Provided data:
↓↓↓

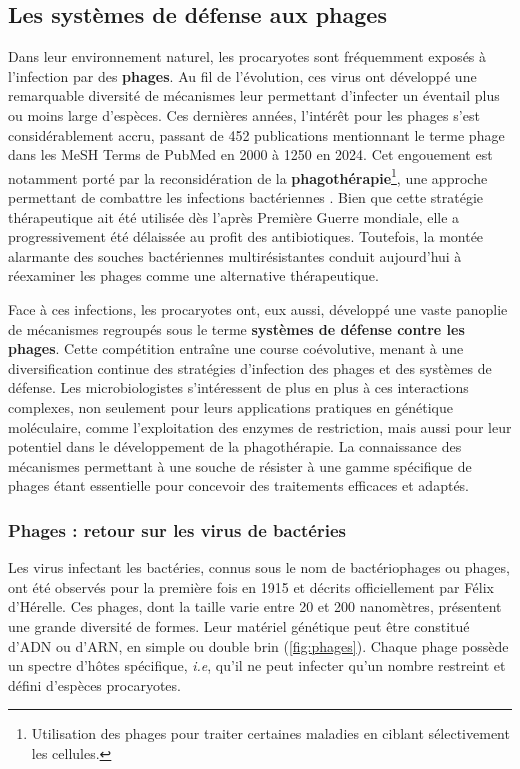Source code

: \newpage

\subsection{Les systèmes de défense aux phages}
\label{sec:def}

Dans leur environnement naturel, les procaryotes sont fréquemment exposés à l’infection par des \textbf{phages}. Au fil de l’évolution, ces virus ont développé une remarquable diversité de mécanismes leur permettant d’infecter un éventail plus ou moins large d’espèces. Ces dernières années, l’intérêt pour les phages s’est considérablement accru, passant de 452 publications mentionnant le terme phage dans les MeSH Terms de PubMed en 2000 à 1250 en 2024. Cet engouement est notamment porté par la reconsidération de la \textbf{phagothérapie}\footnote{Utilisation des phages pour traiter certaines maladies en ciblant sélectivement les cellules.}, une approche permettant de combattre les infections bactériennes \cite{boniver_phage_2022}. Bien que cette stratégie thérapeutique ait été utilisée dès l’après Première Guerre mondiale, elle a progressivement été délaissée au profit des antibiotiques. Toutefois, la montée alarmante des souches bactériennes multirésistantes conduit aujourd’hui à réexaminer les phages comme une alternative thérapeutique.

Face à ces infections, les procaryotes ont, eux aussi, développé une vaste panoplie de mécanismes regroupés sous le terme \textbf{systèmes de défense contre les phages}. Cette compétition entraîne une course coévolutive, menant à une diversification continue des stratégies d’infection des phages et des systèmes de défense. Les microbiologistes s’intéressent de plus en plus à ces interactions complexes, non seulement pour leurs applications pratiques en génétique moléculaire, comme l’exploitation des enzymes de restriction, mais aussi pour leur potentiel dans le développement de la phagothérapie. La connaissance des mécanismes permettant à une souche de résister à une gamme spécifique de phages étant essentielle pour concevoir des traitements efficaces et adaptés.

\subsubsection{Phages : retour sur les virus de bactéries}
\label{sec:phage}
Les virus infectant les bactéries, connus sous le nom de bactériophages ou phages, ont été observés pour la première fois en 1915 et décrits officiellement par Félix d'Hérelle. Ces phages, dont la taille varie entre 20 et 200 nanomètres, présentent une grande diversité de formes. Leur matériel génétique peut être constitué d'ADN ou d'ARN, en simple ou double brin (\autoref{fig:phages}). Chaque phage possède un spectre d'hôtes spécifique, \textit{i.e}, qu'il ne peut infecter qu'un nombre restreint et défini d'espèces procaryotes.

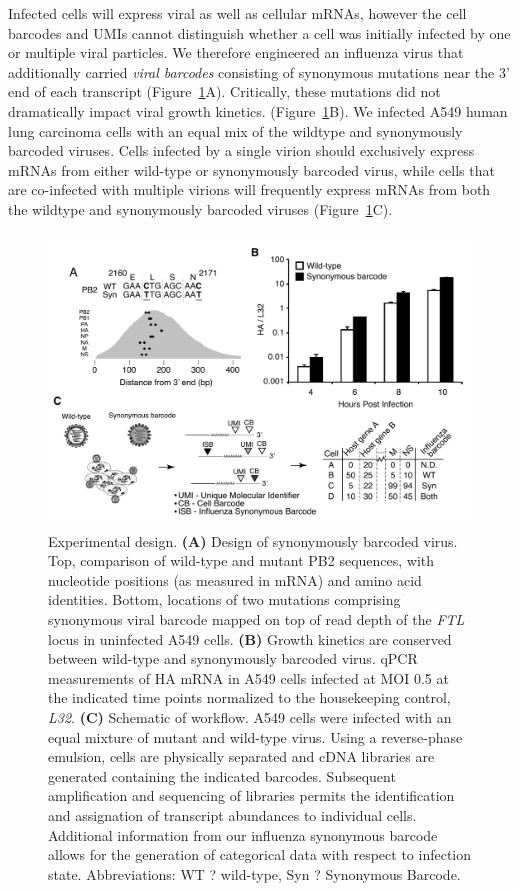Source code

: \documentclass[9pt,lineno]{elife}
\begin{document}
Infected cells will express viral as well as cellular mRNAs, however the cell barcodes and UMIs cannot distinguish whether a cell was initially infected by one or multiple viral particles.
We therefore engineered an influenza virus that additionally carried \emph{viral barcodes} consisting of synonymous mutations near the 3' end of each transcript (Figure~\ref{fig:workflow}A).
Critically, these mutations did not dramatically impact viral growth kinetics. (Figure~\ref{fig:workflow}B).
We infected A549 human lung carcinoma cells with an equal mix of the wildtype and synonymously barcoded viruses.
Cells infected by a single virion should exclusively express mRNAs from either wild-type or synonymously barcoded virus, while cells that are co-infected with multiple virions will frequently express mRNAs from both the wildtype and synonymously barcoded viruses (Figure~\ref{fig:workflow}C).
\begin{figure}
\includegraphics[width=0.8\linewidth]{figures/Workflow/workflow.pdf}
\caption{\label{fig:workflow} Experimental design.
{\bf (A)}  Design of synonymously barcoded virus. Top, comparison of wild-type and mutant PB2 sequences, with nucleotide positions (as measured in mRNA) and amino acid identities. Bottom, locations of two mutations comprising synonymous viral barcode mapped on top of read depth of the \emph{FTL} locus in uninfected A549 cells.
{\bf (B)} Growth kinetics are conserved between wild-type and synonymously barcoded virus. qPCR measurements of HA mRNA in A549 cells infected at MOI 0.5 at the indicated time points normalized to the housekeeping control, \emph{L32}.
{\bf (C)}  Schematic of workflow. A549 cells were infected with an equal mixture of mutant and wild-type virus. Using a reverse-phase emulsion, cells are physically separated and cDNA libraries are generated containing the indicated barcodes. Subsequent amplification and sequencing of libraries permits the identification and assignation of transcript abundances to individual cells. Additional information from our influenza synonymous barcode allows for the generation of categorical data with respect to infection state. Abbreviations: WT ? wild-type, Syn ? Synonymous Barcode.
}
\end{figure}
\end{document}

↑↑↑

Work to complete:
Search the entries above for the string "viruses". Copy each line in which it appears.

Answer to the exercise:
We infected A549 human lung carcinoma cells with an equal mix of the wildtype and synonymously barcoded viruses.
Cells infected by a single virion should exclusively express mRNAs from either wild-type or synonymously barcoded virus, while cells that are co-infected with multiple virions will frequently express mRNAs from both the wildtype and synonymously barcoded viruses (Figure~\ref{fig:workflow}C).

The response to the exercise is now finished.